NLnetLabs / rtrtr

An RPKI Data Proxy
https://nlnetlabs.nl/projects/routing/rtrtr/
BSD 3-Clause "New" or "Revised" License
30 stars 7 forks source link

slurm file processing not working if an entry contains a wrong network address #127

Open DonOtuseGH opened 1 week ago

DonOtuseGH commented 1 week ago

Hello,

we are running some RTRTR instances on Kubernetes clusters using a custom image:

RTRTR usually runs against our own Routinator instance, but to demonstrate the issue, the following config can be used as well:

rtrtr.conf:

log_level = "debug"
log_target = "stderr"
http-listen = ["0.0.0.0:8323"]
[units.json]
type = "json"
uri = "https://console.rpki-client.org/vrps.json"
refresh = 60
[units.slurm]
type = "slurm"
source = "json"
files = [ "/home/rtrtr/slurm.json" ]
[targets.rtr]
type = "rtr"
listen = [ "0.0.0.0:3323" ]
unit = "slurm"
client-metrics = true
[targets.http]
type = "http"
path = "/json"
format = "json"
unit = "slurm"

We realized that RTRTR does not start correctly, does not process the slurm file at all and does not give an error message if the slurm file contains an invalid network address in the prefix value of prefixAssertions.

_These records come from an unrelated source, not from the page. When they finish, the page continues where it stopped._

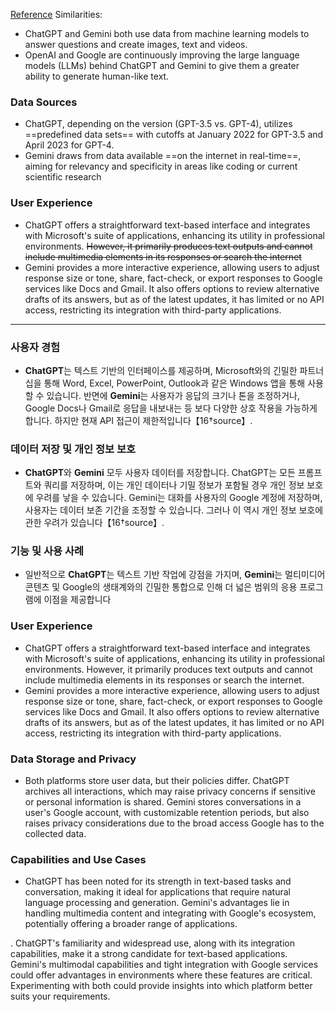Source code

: [Reference](https://www.techtarget.com/searchEnterpriseAI/tip/Gemini-vs-ChatGPT-Whats-the-difference)
Similarities:
* ChatGPT and Gemini both use data from machine learning models to answer questions and create images, text and videos. 
* OpenAI and Google are continuously improving the large language models (LLMs) behind ChatGPT and Gemini to give them a greater ability to generate human-like text.
### Data Sources

- ChatGPT, depending on the version (GPT-3.5 vs. GPT-4), utilizes ==predefined data sets== with cutoffs at January 2022 for GPT-3.5 and April 2023 for GPT-4. 
- Gemini draws from data available ==on the internet in real-time==, aiming for relevancy and specificity in areas like coding or current scientific research

### User Experience

- ChatGPT offers a straightforward text-based interface and integrates with Microsoft's suite of applications, enhancing its utility in professional environments. ~~However, it primarily produces text outputs and cannot include multimedia elements in its responses or search the internet​~~
- Gemini provides a more interactive experience, allowing users to adjust response size or tone, share, fact-check, or export responses to Google services like Docs and Gmail. It also offers options to review alternative drafts of its answers, but as of the latest updates, it has limited or no API access, restricting its integration with third-party applications​.





---
### 사용자 경험

- **ChatGPT**는 텍스트 기반의 인터페이스를 제공하며, Microsoft와의 긴밀한 파트너십을 통해 Word, Excel, PowerPoint, Outlook과 같은 Windows 앱을 통해 사용할 수 있습니다. 반면에 **Gemini**는 사용자가 응답의 크기나 톤을 조정하거나, Google Docs나 Gmail로 응답을 내보내는 등 보다 다양한 상호 작용을 가능하게 합니다. 하지만 현재 API 접근이 제한적입니다【16†source】.

### 데이터 저장 및 개인 정보 보호

- **ChatGPT**와 **Gemini** 모두 사용자 데이터를 저장합니다. ChatGPT는 모든 프롬프트와 쿼리를 저장하며, 이는 개인 데이터나 기밀 정보가 포함될 경우 개인 정보 보호에 우려를 낳을 수 있습니다. Gemini는 대화를 사용자의 Google 계정에 저장하며, 사용자는 데이터 보존 기간을 조정할 수 있습니다. 그러나 이 역시 개인 정보 보호에 관한 우려가 있습니다【16†source】.

### 기능 및 사용 사례

- 일반적으로 **ChatGPT**는 텍스트 기반 작업에 강점을 가지며, **Gemini**는 멀티미디어 콘텐츠 및 Google의 생태계와의 긴밀한 통합으로 인해 더 넓은 범위의 응용 프로그램에 이점을 제공합니다

### User Experience

- ChatGPT offers a straightforward text-based interface and integrates with Microsoft's suite of applications, enhancing its utility in professional environments. However, it primarily produces text outputs and cannot include multimedia elements in its responses or search the internet​[](https://www.techtarget.com/searchEnterpriseAI/tip/Gemini-vs-ChatGPT-Whats-the-difference)​.
- Gemini provides a more interactive experience, allowing users to adjust response size or tone, share, fact-check, or export responses to Google services like Docs and Gmail. It also offers options to review alternative drafts of its answers, but as of the latest updates, it has limited or no API access, restricting its integration with third-party applications​[](https://www.techtarget.com/searchEnterpriseAI/tip/Gemini-vs-ChatGPT-Whats-the-difference)​.

### Data Storage and Privacy

- Both platforms store user data, but their policies differ. ChatGPT archives all interactions, which may raise privacy concerns if sensitive or personal information is shared. Gemini stores conversations in a user's Google account, with customizable retention periods, but also raises privacy considerations due to the broad access Google has to the collected data​[](https://www.techtarget.com/searchEnterpriseAI/tip/Gemini-vs-ChatGPT-Whats-the-difference)​.

### Capabilities and Use Cases

- ChatGPT has been noted for its strength in text-based tasks and conversation, making it ideal for applications that require natural language processing and generation. Gemini's advantages lie in handling multimedia content and integrating with Google's ecosystem, potentially offering a broader range of applications​[](https://www.techtarget.com/searchEnterpriseAI/tip/Gemini-vs-ChatGPT-Whats-the-difference)​.

. ChatGPT's familiarity and widespread use, along with its integration capabilities, make it a strong candidate for text-based applications. Gemini's multimodal capabilities and tight integration with Google services could offer advantages in environments where these features are critical​[](https://www.techrepublic.com/article/google-gemini-vs-chatgpt/)​. Experimenting with both could provide insights into which platform better suits your requirements.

slurm.json with wrong entry (10.10.10.164/27 is invalid/wrong, should be 10.10.10.160/27)

{
  "slurmVersion": 1,
  "validationOutputFilters": {
    "prefixFilters": [],
    "bgpsecFilters": []
  },
  "locallyAddedAssertions": {
    "prefixAssertions": [
      {
        "asn": 64546,
        "prefix": "192.168.255.0/24",
        "maxPrefixLength": 24,
        "comment": "RTR Health Check"
      },
      {
        "asn": 65535,
        "prefix": "10.10.10.164/27",
        "maxPrefixLength": 32
      }
    ],
    "bgpsecAssertions": []
  }
}

rtrtr log doesn't show anything about the issue, no slurm file processing, no target information...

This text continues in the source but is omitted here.